Assimi Goïta, président de la transition malienne

La Cour constitutionnelle malienne a déclaré le colonel Assimi Goïta, chef de l’Etat et président de la transition censée ramener les civils au pouvoir. C’est un arrêt rendu ce vendredi 28 mai 2021 qui l’a annoncé, parachevant ainsi le deuxième coup de force conduit par l’officier et les militaires qu’il dirige en neuf mois.

Jusque-là vice-président de la transition, le colonel Goïta exerce désormais « les fonctions, attributs et prérogatives de président de la transition pour conduire le processus de transition à son terme. Il portera le titre de président de la transition, chef de l’Etat », indique l’arrêt de la Cour constitutionnelle.

La Cour constitutionnelle en arrive là après avoir constaté la « vacance de la présidence de la transition » consécutive à la démission de celui qui était jusqu’alors le président de la transition, Bah Ndaw.

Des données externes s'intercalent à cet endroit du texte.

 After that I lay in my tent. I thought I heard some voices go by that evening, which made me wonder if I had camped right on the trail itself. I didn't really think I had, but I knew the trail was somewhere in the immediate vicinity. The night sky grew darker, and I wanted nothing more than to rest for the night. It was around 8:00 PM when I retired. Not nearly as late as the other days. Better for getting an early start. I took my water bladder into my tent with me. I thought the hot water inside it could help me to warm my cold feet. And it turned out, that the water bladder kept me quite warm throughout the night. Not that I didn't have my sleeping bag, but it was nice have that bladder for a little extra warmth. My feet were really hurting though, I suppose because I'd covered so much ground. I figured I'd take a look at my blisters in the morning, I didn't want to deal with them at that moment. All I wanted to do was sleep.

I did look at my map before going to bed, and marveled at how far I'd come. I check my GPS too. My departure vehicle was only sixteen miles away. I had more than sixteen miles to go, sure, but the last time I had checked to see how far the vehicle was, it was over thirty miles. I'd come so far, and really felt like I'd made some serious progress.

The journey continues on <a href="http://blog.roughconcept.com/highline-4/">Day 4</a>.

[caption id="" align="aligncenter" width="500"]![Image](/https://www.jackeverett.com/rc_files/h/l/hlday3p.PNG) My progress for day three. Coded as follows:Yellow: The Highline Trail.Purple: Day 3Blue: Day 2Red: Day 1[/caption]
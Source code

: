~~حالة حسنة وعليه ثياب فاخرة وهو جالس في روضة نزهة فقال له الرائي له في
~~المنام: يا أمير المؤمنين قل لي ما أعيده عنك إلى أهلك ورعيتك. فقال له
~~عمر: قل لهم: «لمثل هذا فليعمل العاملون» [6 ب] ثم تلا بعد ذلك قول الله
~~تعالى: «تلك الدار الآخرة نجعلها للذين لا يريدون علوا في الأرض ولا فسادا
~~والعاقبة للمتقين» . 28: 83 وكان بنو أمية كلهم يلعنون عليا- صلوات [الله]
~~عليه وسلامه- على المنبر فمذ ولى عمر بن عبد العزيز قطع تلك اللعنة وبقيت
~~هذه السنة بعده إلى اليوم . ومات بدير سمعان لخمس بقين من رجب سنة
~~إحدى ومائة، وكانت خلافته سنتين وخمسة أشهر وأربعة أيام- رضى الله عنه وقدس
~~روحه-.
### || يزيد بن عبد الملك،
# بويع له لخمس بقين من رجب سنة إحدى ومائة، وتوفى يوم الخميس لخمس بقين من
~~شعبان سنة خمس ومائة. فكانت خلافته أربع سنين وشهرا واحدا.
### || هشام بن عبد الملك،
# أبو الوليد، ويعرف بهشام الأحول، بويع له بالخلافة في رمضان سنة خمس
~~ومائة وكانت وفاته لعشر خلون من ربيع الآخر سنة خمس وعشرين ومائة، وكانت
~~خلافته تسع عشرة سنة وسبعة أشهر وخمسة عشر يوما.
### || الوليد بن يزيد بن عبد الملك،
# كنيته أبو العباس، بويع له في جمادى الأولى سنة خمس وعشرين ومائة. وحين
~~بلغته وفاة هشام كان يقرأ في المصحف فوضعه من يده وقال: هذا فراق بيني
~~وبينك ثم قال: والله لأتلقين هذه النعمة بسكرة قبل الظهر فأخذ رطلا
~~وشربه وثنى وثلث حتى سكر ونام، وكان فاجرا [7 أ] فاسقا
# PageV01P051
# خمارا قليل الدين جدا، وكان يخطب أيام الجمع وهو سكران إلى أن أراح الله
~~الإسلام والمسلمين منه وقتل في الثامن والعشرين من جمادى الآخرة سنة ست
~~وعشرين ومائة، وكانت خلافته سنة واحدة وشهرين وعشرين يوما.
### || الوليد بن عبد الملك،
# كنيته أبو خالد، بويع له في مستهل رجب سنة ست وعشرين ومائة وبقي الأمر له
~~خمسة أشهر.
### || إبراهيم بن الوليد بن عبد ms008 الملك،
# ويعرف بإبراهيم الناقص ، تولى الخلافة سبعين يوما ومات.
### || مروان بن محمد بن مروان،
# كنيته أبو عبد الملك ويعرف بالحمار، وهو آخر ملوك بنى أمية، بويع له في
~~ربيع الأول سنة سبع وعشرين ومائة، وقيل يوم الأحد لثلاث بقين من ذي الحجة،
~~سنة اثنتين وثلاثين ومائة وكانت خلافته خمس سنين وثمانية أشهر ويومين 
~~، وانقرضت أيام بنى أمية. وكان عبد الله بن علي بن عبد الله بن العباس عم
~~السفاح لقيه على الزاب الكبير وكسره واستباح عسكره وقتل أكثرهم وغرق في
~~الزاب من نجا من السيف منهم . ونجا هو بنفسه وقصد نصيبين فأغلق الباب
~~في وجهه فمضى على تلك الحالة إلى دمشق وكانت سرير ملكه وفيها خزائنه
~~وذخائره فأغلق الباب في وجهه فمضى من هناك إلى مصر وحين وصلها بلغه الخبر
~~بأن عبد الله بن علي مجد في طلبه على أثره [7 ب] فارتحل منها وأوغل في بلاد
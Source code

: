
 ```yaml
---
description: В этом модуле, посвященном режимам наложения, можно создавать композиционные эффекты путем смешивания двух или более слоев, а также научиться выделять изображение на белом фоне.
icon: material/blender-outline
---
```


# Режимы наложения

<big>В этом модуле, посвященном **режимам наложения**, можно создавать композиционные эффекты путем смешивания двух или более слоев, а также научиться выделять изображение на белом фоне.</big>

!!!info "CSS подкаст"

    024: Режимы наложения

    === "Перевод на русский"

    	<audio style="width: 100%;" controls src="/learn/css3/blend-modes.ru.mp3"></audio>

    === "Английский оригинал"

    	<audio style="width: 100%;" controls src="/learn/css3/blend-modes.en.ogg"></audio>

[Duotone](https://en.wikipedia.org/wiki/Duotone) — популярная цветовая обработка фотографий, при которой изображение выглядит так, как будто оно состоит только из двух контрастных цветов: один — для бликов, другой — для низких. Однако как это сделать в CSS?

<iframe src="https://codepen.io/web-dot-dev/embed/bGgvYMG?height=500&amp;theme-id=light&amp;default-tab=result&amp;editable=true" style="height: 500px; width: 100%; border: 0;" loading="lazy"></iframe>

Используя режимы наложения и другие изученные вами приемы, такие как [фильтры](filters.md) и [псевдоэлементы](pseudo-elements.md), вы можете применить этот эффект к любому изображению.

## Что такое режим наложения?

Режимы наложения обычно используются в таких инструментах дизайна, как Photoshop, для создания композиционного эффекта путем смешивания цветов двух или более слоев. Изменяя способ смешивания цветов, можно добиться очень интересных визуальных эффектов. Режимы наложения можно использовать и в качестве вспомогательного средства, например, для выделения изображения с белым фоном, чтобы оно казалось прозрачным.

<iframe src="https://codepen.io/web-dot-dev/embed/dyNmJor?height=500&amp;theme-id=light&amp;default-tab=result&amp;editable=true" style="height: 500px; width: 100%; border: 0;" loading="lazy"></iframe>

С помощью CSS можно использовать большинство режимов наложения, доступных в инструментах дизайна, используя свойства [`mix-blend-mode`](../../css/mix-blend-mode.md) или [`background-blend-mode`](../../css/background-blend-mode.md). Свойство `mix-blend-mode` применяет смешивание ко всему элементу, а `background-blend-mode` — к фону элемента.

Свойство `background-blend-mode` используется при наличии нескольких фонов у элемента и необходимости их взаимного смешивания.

Lundi dernier, le colonel Goïta, homme fort du Mali depuis le coup d’Etat qu’il a mené le 18 août 2020 avec un groupe d’officiers, avait fait arrêter le président Bah Ndaw et le Premier ministre Moctar Ouane, cautions civiles de la transition ouverte après le putsch.

Le lendemain, mardi, il a annoncé mardi les avoir démis de leurs charges. Leur mise à l’écart a ensuite été présentée comme une démission, sans qu’on sache si elle était volontaire ou forcée.

La CEDEAO va se réunir demain, dimanche, à Accra (Ghana) pour discuter de cette nouvelle situation au Mali.